Patiently, his partner explained, “When people search for a professional, they send their personal avatar out with a list of things they want, and the avatar visits every advisor website in the country, looking for a fit.”
“In the country?” Rip was aghast. “How are they going to drive to our office if they live on the other side of the Mississippi?”
“Nobody meets face-to-face anymore,” his partner replied. “The monitors are so good and the Internet is so fast that talking over Google Chat is the same as being there. We’re getting clients from everywhere in the world.”
BOT MARKETING
Rip Van Planner was intrigued in spite of himself. “How do you market to a — what was it?”
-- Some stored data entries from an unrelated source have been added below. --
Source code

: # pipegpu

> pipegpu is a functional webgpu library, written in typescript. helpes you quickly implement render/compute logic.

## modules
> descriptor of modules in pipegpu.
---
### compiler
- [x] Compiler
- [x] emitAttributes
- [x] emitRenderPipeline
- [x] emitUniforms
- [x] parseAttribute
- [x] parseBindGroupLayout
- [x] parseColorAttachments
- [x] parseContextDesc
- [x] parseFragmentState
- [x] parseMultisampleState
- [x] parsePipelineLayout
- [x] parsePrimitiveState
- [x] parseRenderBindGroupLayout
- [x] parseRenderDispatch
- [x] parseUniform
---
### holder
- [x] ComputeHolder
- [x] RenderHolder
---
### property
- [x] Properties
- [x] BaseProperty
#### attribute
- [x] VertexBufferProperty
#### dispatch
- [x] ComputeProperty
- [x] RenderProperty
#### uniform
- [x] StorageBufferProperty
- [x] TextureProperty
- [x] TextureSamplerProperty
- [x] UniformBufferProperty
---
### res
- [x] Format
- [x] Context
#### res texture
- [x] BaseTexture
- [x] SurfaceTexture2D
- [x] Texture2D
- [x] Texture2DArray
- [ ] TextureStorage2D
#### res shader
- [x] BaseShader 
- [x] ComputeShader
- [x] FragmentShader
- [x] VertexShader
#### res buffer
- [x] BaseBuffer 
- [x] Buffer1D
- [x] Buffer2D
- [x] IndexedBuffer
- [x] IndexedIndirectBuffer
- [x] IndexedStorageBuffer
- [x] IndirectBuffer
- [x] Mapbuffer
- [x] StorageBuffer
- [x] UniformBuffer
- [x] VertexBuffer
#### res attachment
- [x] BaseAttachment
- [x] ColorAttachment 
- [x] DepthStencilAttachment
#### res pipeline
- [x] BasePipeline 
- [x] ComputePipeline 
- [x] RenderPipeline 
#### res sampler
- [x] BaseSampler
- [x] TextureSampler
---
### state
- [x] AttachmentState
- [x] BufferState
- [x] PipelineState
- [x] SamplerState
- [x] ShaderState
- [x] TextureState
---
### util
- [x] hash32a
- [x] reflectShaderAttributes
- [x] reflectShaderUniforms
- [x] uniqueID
“Bots or avatars. You put a lot of interesting things on your website, like videos that answer questions from clients and self-discovery questionnaires that generate instant client profiles. And of course there’s planning software that lets prospects input their own information and compare their performance with our portfolio models. Our website does most of what we used to call planning work, before we ever meet the prospect.”
“And then?”
“And then you specialize. Our niche these days is handling the finances of people who work in the space tourism business, based either here or on the moon.”
Rip Van Planner put the phone in his lap for a moment.
“How did I become an anachronism in seven short years?” he asked plaintively.
“You slept through the biggest, fastest transition in the profession’s history,” was the reply. “But don’t feel too bad; at least you have an excuse. A lot of advisors who claim to have been awake are still as stuck in the past as you are.”